Digital Payments & Fintech · Peru
Fintech & digital payments rules in Peru (2026)
Peru shaded by its digital payments & fintech status
Peru has an in-force licensing regime for e-money: since 2013, Law 29985 lets the SBS authorize and prudentially supervise Electronic Money Issuing Companies (EEDE), and the BCRP regulates payment systems and instant-payment interoperability (a new services-based National Payment System Regulation took effect 1 April 2026, formalizing PSP/acquirer/payment-initiation authorizations). However, Peru has NO single comprehensive 'fintech law' — open finance is only at the roadmap stage (SBS Hoja de Ruta, Feb 2026, with third-party providers still outside the regulatory perimeter), and BNPL has no dedicated framework — so non-deposit fintech activities are largely covered by sectoral/registration rules rather than one unified statute.
Key points
Law 29985 created Electronic Money Issuing Companies as complementary financial-service firms (sociedades anónimas) that may hold pooled customer funds but cannot lend them; the SBS authorizes market entry/exit, operations and limits.

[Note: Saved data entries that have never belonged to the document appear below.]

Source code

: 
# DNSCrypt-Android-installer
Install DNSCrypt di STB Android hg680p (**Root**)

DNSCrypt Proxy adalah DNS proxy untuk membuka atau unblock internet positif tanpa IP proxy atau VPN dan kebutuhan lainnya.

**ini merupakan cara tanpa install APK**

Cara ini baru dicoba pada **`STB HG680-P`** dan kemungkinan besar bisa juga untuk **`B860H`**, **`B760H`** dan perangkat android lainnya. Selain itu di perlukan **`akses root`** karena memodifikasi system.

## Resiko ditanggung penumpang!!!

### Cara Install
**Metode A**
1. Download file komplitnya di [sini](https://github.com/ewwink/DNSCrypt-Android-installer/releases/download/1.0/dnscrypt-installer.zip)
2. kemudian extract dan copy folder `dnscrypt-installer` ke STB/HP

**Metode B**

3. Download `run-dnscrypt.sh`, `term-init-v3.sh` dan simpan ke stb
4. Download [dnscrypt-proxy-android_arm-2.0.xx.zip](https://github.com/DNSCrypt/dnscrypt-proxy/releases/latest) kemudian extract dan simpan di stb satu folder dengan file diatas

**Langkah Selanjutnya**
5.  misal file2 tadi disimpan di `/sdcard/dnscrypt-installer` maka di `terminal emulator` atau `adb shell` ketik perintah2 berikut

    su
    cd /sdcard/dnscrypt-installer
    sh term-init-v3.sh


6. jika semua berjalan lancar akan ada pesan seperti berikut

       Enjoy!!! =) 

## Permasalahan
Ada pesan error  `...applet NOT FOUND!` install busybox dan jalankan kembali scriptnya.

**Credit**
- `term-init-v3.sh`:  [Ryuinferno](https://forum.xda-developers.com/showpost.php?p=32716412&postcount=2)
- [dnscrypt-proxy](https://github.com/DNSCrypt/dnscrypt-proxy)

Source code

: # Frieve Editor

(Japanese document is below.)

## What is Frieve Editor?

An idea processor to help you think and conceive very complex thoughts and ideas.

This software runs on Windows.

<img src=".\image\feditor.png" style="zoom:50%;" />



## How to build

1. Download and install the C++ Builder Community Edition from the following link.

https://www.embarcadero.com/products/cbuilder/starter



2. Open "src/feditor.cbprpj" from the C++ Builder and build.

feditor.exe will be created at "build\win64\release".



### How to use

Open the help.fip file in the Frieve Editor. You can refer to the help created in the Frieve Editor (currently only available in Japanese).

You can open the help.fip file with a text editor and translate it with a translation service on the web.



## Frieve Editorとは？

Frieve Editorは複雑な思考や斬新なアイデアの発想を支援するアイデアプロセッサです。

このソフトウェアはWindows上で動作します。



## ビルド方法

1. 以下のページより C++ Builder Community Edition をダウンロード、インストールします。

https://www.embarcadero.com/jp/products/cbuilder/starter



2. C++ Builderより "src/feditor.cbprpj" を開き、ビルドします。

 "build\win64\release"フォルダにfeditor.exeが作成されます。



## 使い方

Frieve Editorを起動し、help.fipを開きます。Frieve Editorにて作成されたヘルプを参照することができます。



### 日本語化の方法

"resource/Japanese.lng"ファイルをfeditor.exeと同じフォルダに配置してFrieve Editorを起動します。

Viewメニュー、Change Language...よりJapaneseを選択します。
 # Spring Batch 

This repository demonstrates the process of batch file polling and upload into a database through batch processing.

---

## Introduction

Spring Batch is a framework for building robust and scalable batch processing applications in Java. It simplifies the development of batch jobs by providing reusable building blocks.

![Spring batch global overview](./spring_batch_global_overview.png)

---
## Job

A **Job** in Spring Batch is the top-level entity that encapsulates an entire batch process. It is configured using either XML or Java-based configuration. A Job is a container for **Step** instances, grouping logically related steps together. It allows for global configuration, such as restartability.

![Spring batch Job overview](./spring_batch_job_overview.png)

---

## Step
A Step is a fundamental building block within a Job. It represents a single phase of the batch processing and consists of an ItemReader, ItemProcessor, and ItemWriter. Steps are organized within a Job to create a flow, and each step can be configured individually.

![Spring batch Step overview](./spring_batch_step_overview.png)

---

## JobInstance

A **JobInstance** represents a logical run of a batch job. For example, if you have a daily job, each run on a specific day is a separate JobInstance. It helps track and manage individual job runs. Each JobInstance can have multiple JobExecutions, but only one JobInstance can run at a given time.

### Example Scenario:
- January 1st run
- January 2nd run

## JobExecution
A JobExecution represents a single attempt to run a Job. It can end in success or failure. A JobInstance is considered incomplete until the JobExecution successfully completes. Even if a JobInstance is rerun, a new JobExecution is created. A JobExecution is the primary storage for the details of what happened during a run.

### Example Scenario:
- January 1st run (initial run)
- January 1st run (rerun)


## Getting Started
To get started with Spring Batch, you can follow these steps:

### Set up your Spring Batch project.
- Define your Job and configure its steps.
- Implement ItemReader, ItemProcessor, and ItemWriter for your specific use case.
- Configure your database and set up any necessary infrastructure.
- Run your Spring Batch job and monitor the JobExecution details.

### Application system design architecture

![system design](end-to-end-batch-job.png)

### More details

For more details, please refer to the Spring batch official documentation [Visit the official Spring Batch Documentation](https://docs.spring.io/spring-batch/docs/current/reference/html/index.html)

Minimum capital was set at ~S/ 2,268,519 (quarterly-indexed) with effective equity of at least 2% of e-money in circulation.
The SBS handles licensing, prudential oversight and consumer disclosures for financial firms and e-money issuers; the BCRP governs the National Payment System, retail-payment interoperability and oversees payment service providers (PSPs) and clearing.
The BCRP modernized the General Regulation of the National Payment System, effective 1 April 2026, moving to a services-based framework covering immediate payments, payment initiation and acquiring, with new cybersecurity, transparency, commission, subcontracting and sanctions rules; payment-service providers must file for authorization on a schedule running through 31 December 2026.
BCRP-mandated interoperability links the main wallets (Yape, Plin, Bim) and bank accounts via aliases and QR; over 186 million interoperable transactions occurred monthly by June 2025. A public payment-initiation platform, TAPP, is slated to launch in late 2026 as Phase 4 (fintech inclusion).
In February 2026 the SBS published an Open Finance Roadmap (Hoja de Ruta de Finanzas Abiertas), but there is no binding open-banking regime in force; the SBS acknowledges that third-party providers and fintechs remain outside its regulatory perimeter and will be incorporated only gradually in a later phase.
Peru has no single comprehensive fintech law; fintech activities are unregulated unless they perform reserved activities (e.g., financial intermediation needs SBS authorization, and lending/factoring/FX require SBS registration). BNPL has no specific rules, though INDECOPI and the SBS may add consumer-protection/KYC requirements.